Not so those in charge of parking enforcement.
So often were tickets issued and then dismissed that two years ago our fair city was apparently compelled to create another whimsical make-work program for our overstaffed Department of Public Works; they stabbed in plug-ugly No Parking Here to There signs at each street corner and alley entry. As it seems the parking persons can’t be trained, we were visited with . . . ugliness.
For some neighbor—at any rate, me—blighting a perfectly lovely porch view of the elm canopy. Damn sign doesn’t even stand up straight. Bah.
And so I was sent into a near swoon when I noticed that someone on a nearby block, in a brilliantly passive-aggressive, make-lemonade move, had planted a twining totem of morning glories to smother the sign in front of their bandbox Edwardian under an explosion of vinery, asphyxiating it with clouds of Heavenly Blue morning glories (which is what they’re called as well as what they are), and a beautiful sight it was.
Inspired by the neighbor and, of course, wanting to gild that lily, I mixed Heavenly Blue morning glories with moonflowers, for a little evening enchantment . . . and I soaked them, perhaps a bit too long, and planted them curbside and watched and watched and watched and, nothing at all emerged. Sigh. Sometimes I just despair of myself. Really.
Early this spring I passed by the morning-glory house and noticed something new sprouting. It was leafy and viney and I hadn’t a clue what it was . . . and then one day I passed and KAPOW! A trumpet vine had clutched the signpost and unfurled into a fabulously massive umbrella of orange pendules, a living exclamation point on the sidewalk outside this most charming home.
How brilliant, I thought, planting this second-most-invasive of vines—the harder the city tries to kill it the stronger and more murderously it will grow. (I know because I made the stupid mistake of starting one in my minuscule backyard to give balance to the wisteria—the first-most-invasive of plants—that I stupidly planted beside the garage, then “trained” it along the opposite wall).
This is where rash behavior gets you: “Oh! I love it! I’ll plant it!”
And, “I hope it will grow fast!”
Oh, fool.
Again I stared at my cockeyed sign, but in a rare instance of restraint, opted to muddle along in the sadly neglected front
garden, figuring to distract attention with a cacophonous sea of floriferous stuffs, at least for this year.
Just as well. Last week I pattered by morning glory/trumpet vine house and this is what greeted me.
I weep.
Thankfully, there’s just no killing this sucker: It will rise again, bigger and more brazen come spring.
—Stephanie Cavanaugh
LittleBird Stephanie is working on a book on city gardening. You can read earlier Green Acre columns by using the Search box in the upper right-hand corner of the screen.

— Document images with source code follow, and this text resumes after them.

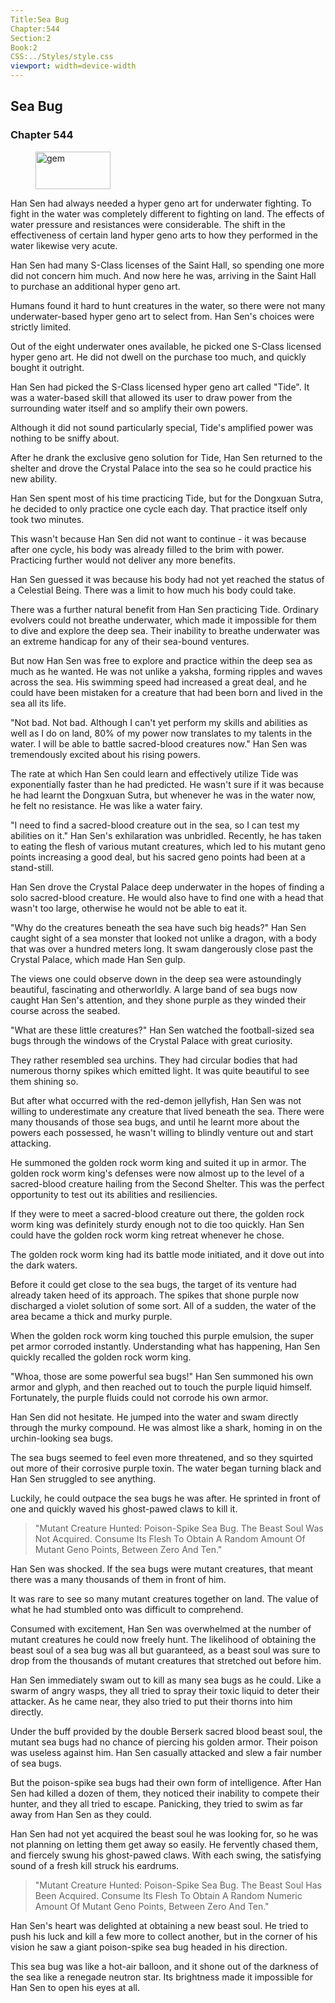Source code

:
 ```yaml
---
Title:Sea Bug 
Chapter:544 
Section:2 
Book:2 
CSS:../Styles/style.css 
viewport: width=device-width
---
```

  
## Sea Bug
### Chapter 544
  
<figure>
	<img src="../Images/gem.gif" alt="gem" id="gem" width="120" height="60" />
</figure>
  

  
Han Sen had always needed a hyper geno art for underwater fighting. To fight in the water was completely different to fighting on land. The effects of water pressure and resistances were considerable. The shift in the effectiveness of certain land hyper geno arts to how they performed in the water likewise very acute.

Han Sen had many S-Class licenses of the Saint Hall, so spending one more did not concern him much. And now here he was, arriving in the Saint Hall to purchase an additional hyper geno art.

Humans found it hard to hunt creatures in the water, so there were not many underwater-based hyper geno art to select from. Han Sen's choices were strictly limited.

Out of the eight underwater ones available, he picked one S-Class licensed hyper geno art. He did not dwell on the purchase too much, and quickly bought it outright.

Han Sen had picked the S-Class licensed hyper geno art called "Tide". It was a water-based skill that allowed its user to draw power from the surrounding water itself and so amplify their own powers.

Although it did not sound particularly special, Tide's amplified power was nothing to be sniffy about.

After he drank the exclusive geno solution for Tide, Han Sen returned to the shelter and drove the Crystal Palace into the sea so he could practice his new ability.

Han Sen spent most of his time practicing Tide, but for the Dongxuan Sutra, he decided to only practice one cycle each day. That practice itself only took two minutes.

This wasn't because Han Sen did not want to continue - it was because after one cycle, his body was already filled to the brim with power. Practicing further would not deliver any more benefits.

Han Sen guessed it was because his body had not yet reached the status of a Celestial Being. There was a limit to how much his body could take.

There was a further natural benefit from Han Sen practicing Tide. Ordinary evolvers could not breathe underwater, which made it impossible for them to dive and explore the deep sea. Their inability to breathe underwater was an extreme handicap for any of their sea-bound ventures.

But now Han Sen was free to explore and practice within the deep sea as much as he wanted. He was not unlike a yaksha, forming ripples and waves across the sea. His swimming speed had increased a great deal, and he could have been mistaken for a creature that had been born and lived in the sea all its life.

"Not bad. Not bad. Although I can't yet perform my skills and abilities as well as I do on land, 80% of my power now translates to my talents in the water. I will be able to battle sacred-blood creatures now." Han Sen was tremendously excited about his rising powers.

The rate at which Han Sen could learn and effectively utilize Tide was exponentially faster than he had predicted. He wasn't sure if it was because he had learnt the Dongxuan Sutra, but whenever he was in the water now, he felt no resistance. He was like a water fairy.

"I need to find a sacred-blood creature out in the sea, so I can test my abilities on it." Han Sen's exhilaration was unbridled. Recently, he has taken to eating the flesh of various mutant creatures, which led to his mutant geno points increasing a good deal, but his sacred geno points had been at a stand-still.

Han Sen drove the Crystal Palace deep underwater in the hopes of finding a solo sacred-blood creature. He would also have to find one with a head that wasn't too large, otherwise he would not be able to eat it.

"Why do the creatures beneath the sea have such big heads?" Han Sen caught sight of a sea monster that looked not unlike a dragon, with a body that was over a hundred meters long. It swam dangerously close past the Crystal Palace, which made Han Sen gulp.

The views one could observe down in the deep sea were astoundingly beautiful, fascinating and otherworldly. A large band of sea bugs now caught Han Sen's attention, and they shone purple as they winded their course across the seabed.

"What are these little creatures?" Han Sen watched the football-sized sea bugs through the windows of the Crystal Palace with great curiosity.

They rather resembled sea urchins. They had circular bodies that had numerous thorny spikes which emitted light. It was quite beautiful to see them shining so.

But after what occurred with the red-demon jellyfish, Han Sen was not willing to underestimate any creature that lived beneath the sea. There were many thousands of those sea bugs, and until he learnt more about the powers each possessed, he wasn't willing to blindly venture out and start attacking.

He summoned the golden rock worm king and suited it up in armor. The golden rock worm king's defenses were now almost up to the level of a sacred-blood creature hailing from the Second Shelter. This was the perfect opportunity to test out its abilities and resiliencies.

If they were to meet a sacred-blood creature out there, the golden rock worm king was definitely sturdy enough not to die too quickly. Han Sen could have the golden rock worm king retreat whenever he chose.

The golden rock worm king had its battle mode initiated, and it dove out into the dark waters.

Before it could get close to the sea bugs, the target of its venture had already taken heed of its approach. The spikes that shone purple now discharged a violet solution of some sort. All of a sudden, the water of the area became a thick and murky purple.

When the golden rock worm king touched this purple emulsion, the super pet armor corroded instantly. Understanding what has happening, Han Sen quickly recalled the golden rock worm king.

"Whoa, those are some powerful sea bugs!" Han Sen summoned his own armor and glyph, and then reached out to touch the purple liquid himself. Fortunately, the purple fluids could not corrode his own armor.

Han Sen did not hesitate. He jumped into the water and swam directly through the murky compound. He was almost like a shark, homing in on the urchin-looking sea bugs.

The sea bugs seemed to feel even more threatened, and so they squirted out more of their corrosive purple toxin. The water began turning black and Han Sen struggled to see anything.

Luckily, he could outpace the sea bugs he was after. He sprinted in front of one and quickly waved his ghost-pawed claws to kill it.

> "Mutant Creature Hunted: Poison-Spike Sea Bug. The Beast Soul Was Not Acquired. Consume Its Flesh To Obtain A Random Amount Of Mutant Geno Points, Between Zero And Ten."

Han Sen was shocked. If the sea bugs were mutant creatures, that meant there was a many thousands of them in front of him.

It was rare to see so many mutant creatures together on land. The value of what he had stumbled onto was difficult to comprehend.

Consumed with excitement, Han Sen was overwhelmed at the number of mutant creatures he could now freely hunt. The likelihood of obtaining the beast soul of a sea bug was all but guaranteed, as a beast soul was sure to drop from the thousands of mutant creatures that stretched out before him.

Han Sen immediately swam out to kill as many sea bugs as he could. Like a swarm of angry wasps, they all tried to spray their toxic liquid to deter their attacker. As he came near, they also tried to put their thorns into him directly.

Under the buff provided by the double Berserk sacred blood beast soul, the mutant sea bugs had no chance of piercing his golden armor. Their poison was useless against him. Han Sen casually attacked and slew a fair number of sea bugs.

But the poison-spike sea bugs had their own form of intelligence. After Han Sen had killed a dozen of them, they noticed their inability to compete their hunter, and they all tried to escape. Panicking, they tried to swim as far away from Han Sen as they could.

Han Sen had not yet acquired the beast soul he was looking for, so he was not planning on letting them get away so easily. He fervently chased them, and fiercely swung his ghost-pawed claws. With each swing, the satisfying sound of a fresh kill struck his eardrums.

> "Mutant Creature Hunted: Poison-Spike Sea Bug. The Beast Soul Has Been Acquired. Consume Its Flesh To Obtain A Random Numeric Amount Of Mutant Geno Points, Between Zero And Ten."

Han Sen's heart was delighted at obtaining a new beast soul. He tried to push his luck and kill a few more to collect another, but in the corner of his vision he saw a giant poison-spike sea bug headed in his direction.

This sea bug was like a hot-air balloon, and it shone out of the darkness of the sea like a renegade neutron star. Its brightness made it impossible for Han Sen to open his eyes at all.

oh and planting? Unless you’re planting a perennial vine in the actual garden, not a pot, wait until spring. Unless you’re in a place that doesn’t suffer an extended freeze.
Did they wriggle an actual planter pot around the base of the sign?! BRILLIANT. When can I plant morning glories? How pretty they would be, smothering all of the power lines anchored to the ground in front of our house…
It’s a split pot. You can buy them….somewhere. You fit the two sides together, fill with soil and seeds. Maybe I could have mentioned? I, of course, decided to try to make my own. Which is, quite possibly, the reason why…FAIL. Try Amazon.